Attentisme et inquiétude

Dans les échanges sur place, j’ai constaté un certain attentisme et l’inquiétude dans les populations, car il s’agit bien de la paix qui est en jeu. Le mouvement syndical, en particulier l’USTKE et les luttes qu’il mène, affirme avec le Parti travailliste une indépendance de conquêtes sociales, mais sera-t-il déterminant comme mobilisation décisive ? Les deux premiers référendums et le bon résultat croissant du vote indépendantiste ont conduit la présidence Macron à mettre fin aux accords de décolonisation vers un colonialisme économique indo-pacifique (nickel + espace maritime et ses richesses).

De profondes transformations
Centre culturel Tjibaou

Centre culturel Tjibaou

Case traditionnelle Kanak

Case traditionnelle Kanak

Un triple phénomène a cependant transformé la situation de la colonisation de peuplement en Nouvelle-Calédonie. Premièrement, en 5 ans, 18 000 personnes – européen·nes non natif·ves, mais installé·es de longue date (fonctionnaires, enseignant·es, travailleurs et travailleuses de la santé) – sont parti·es.
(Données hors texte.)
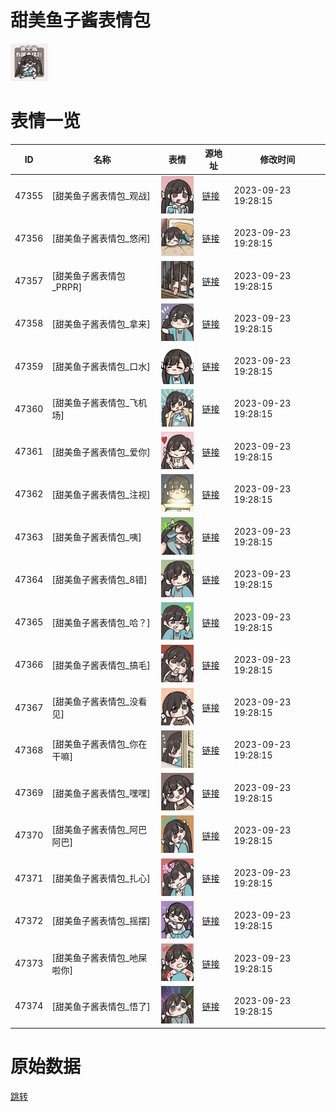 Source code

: # 甜美鱼子酱表情包

<img src="./cover.png" height="60" alt="cover" />

# 表情一览

|ID|名称|表情|源地址|修改时间|
|----|----|----|----|----|
|47355|[甜美鱼子酱表情包_观战]|<img src="./pic/047355_%5B甜美鱼子酱表情包_观战%5D.png" height="60" alt="观战"/>|[链接](https://i0.hdslb.com/bfs/garb/item/0434c7e29ea6ec064e858a185d13af5547ba5f1b.png)|2023-09-23 19:28:15|
|47356|[甜美鱼子酱表情包_悠闲]|<img src="./pic/047356_%5B甜美鱼子酱表情包_悠闲%5D.png" height="60" alt="悠闲"/>|[链接](https://i0.hdslb.com/bfs/garb/item/a248d5d8ced16f6c93ffa885de1ff1928f5cb82d.png)|2023-09-23 19:28:15|
|47357|[甜美鱼子酱表情包_PRPR]|<img src="./pic/047357_%5B甜美鱼子酱表情包_PRPR%5D.png" height="60" alt="PRPR"/>|[链接](https://i0.hdslb.com/bfs/garb/item/10bd4ce8bd7fc571088699420b8b5a48628ec451.png)|2023-09-23 19:28:15|
|47358|[甜美鱼子酱表情包_拿来]|<img src="./pic/047358_%5B甜美鱼子酱表情包_拿来%5D.png" height="60" alt="拿来"/>|[链接](https://i0.hdslb.com/bfs/garb/item/aa2f283672675768cf3224badf02cd98a03438ca.png)|2023-09-23 19:28:15|
|47359|[甜美鱼子酱表情包_口水]|<img src="./pic/047359_%5B甜美鱼子酱表情包_口水%5D.png" height="60" alt="口水"/>|[链接](https://i0.hdslb.com/bfs/garb/item/7ce264159f025e865efbeee11e312ec85a73d828.png)|2023-09-23 19:28:15|
|47360|[甜美鱼子酱表情包_飞机场]|<img src="./pic/047360_%5B甜美鱼子酱表情包_飞机场%5D.png" height="60" alt="飞机场"/>|[链接](https://i0.hdslb.com/bfs/garb/item/be2b8ad56797df13408e2266ae587e17c86bf428.png)|2023-09-23 19:28:15|
|47361|[甜美鱼子酱表情包_爱你]|<img src="./pic/047361_%5B甜美鱼子酱表情包_爱你%5D.png" height="60" alt="爱你"/>|[链接](https://i0.hdslb.com/bfs/garb/item/3c01f282cdc0bd24a483d3a4c0420e97435a772d.png)|2023-09-23 19:28:15|
|47362|[甜美鱼子酱表情包_注视]|<img src="./pic/047362_%5B甜美鱼子酱表情包_注视%5D.png" height="60" alt="注视"/>|[链接](https://i0.hdslb.com/bfs/garb/item/384483fbe898b5ed01f1e62b749bcd2af7ddf4e8.png)|2023-09-23 19:28:15|
|47363|[甜美鱼子酱表情包_咦]|<img src="./pic/047363_%5B甜美鱼子酱表情包_咦%5D.png" height="60" alt="咦"/>|[链接](https://i0.hdslb.com/bfs/garb/item/8b0e6c6266b4665a8cbdb0c00f140e38e6c04cfc.png)|2023-09-23 19:28:15|
|47364|[甜美鱼子酱表情包_8错]|<img src="./pic/047364_%5B甜美鱼子酱表情包_8错%5D.png" height="60" alt="8错"/>|[链接](https://i0.hdslb.com/bfs/garb/item/34c2dc6eae78de1309949c9323100ddcbb321304.png)|2023-09-23 19:28:15|
|47365|[甜美鱼子酱表情包_哈？]|<img src="./pic/047365_%5B甜美鱼子酱表情包_哈？%5D.png" height="60" alt="哈？"/>|[链接](https://i0.hdslb.com/bfs/garb/item/08b1db24d1404d88c71e2c6bb9bc97ac241792e1.png)|2023-09-23 19:28:15|
|47366|[甜美鱼子酱表情包_搞毛]|<img src="./pic/047366_%5B甜美鱼子酱表情包_搞毛%5D.png" height="60" alt="搞毛"/>|[链接](https://i0.hdslb.com/bfs/garb/item/5e04357852b20c27e6c8c8b9b34cee030f1fd3d5.png)|2023-09-23 19:28:15|
|47367|[甜美鱼子酱表情包_没看见]|<img src="./pic/047367_%5B甜美鱼子酱表情包_没看见%5D.png" height="60" alt="没看见"/>|[链接](https://i0.hdslb.com/bfs/garb/item/fb90eab33b006b441a3848babf4076d2af55f67d.png)|2023-09-23 19:28:15|
|47368|[甜美鱼子酱表情包_你在干嘛]|<img src="./pic/047368_%5B甜美鱼子酱表情包_你在干嘛%5D.png" height="60" alt="你在干嘛"/>|[链接](https://i0.hdslb.com/bfs/garb/item/e4a9a0cc9a175bcf30c0edd38cbcdc1a3d615f0f.png)|2023-09-23 19:28:15|
|47369|[甜美鱼子酱表情包_嘿嘿]|<img src="./pic/047369_%5B甜美鱼子酱表情包_嘿嘿%5D.png" height="60" alt="嘿嘿"/>|[链接](https://i0.hdslb.com/bfs/garb/item/92c14dc3d6428db072282a470cb71814d1c74d62.png)|2023-09-23 19:28:15|
|47370|[甜美鱼子酱表情包_阿巴阿巴]|<img src="./pic/047370_%5B甜美鱼子酱表情包_阿巴阿巴%5D.png" height="60" alt="阿巴阿巴"/>|[链接](https://i0.hdslb.com/bfs/garb/item/dfe46597f073b2d125154a133559b8be02376e30.png)|2023-09-23 19:28:15|
|47371|[甜美鱼子酱表情包_扎心]|<img src="./pic/047371_%5B甜美鱼子酱表情包_扎心%5D.png" height="60" alt="扎心"/>|[链接](https://i0.hdslb.com/bfs/garb/item/79928fe10ea3a2d5b719fc7f0bcbe3315a2a6b74.png)|2023-09-23 19:28:15|
|47372|[甜美鱼子酱表情包_摇摆]|<img src="./pic/047372_%5B甜美鱼子酱表情包_摇摆%5D.png" height="60" alt="摇摆"/>|[链接](https://i0.hdslb.com/bfs/garb/item/241c7991b1a574c9a1e11f87d6f87e48e32d4353.png)|2023-09-23 19:28:15|
|47373|[甜美鱼子酱表情包_吔屎啦你]|<img src="./pic/047373_%5B甜美鱼子酱表情包_吔屎啦你%5D.png" height="60" alt="吔屎啦你"/>|[链接](https://i0.hdslb.com/bfs/garb/item/82024792ecb99bda75bb186a2fb4c7bd73ff21ec.png)|2023-09-23 19:28:15|
|47374|[甜美鱼子酱表情包_悟了]|<img src="./pic/047374_%5B甜美鱼子酱表情包_悟了%5D.png" height="60" alt="悟了"/>|[链接](https://i0.hdslb.com/bfs/garb/item/da08bb20f67e17c5638e1ccf631630723f393c84.png)|2023-09-23 19:28:15|

# 原始数据

[跳转](./raw.json)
Ce phénomène a entraîné une baisse de la population électorale. Deuxièmement, la crise sociale issue de la période Covid, la crise de l’emploi dans l’industrie du nickel et la baisse du niveau de vie provoquée par les coûts du fret et par une bourgeoisie qui contrôle l’import-export. Troisièmement, l’ampleur, dans la crise sociale, d’une jeunesse kanak en rupture de scolarisation et éloignée de l’emploi. S’y ajoute le fait, pour une partie de la jeunesse kanak scolarisée, que la question de l’avenir, la place et l’écologie et l’interconnaissance culturelle rejoint celle des jeunes européen·nes né·es en Nouvelle-Calédonie. Celles et ceux-là tendent à penser projet commun en tant que calédonien·nes et plutôt que de rester dans leurs appartenances ethniques respectives.

 
 
Une suite à écrire

Ce sont donc de nouvelles générations qui vont potentiellement écrire la suite indépendantiste en tant que calédonien·nes d’origines multiples.

Ce commentaire n’indique pas une prise de position d’ENSEMBLE! sur ces divergences dans le mouvement indépendantiste, mais tente d’éclairer la situation, dans le soutien total à une réelle lutte d’indépendance qui mette fin au colonialisme en Kanaky.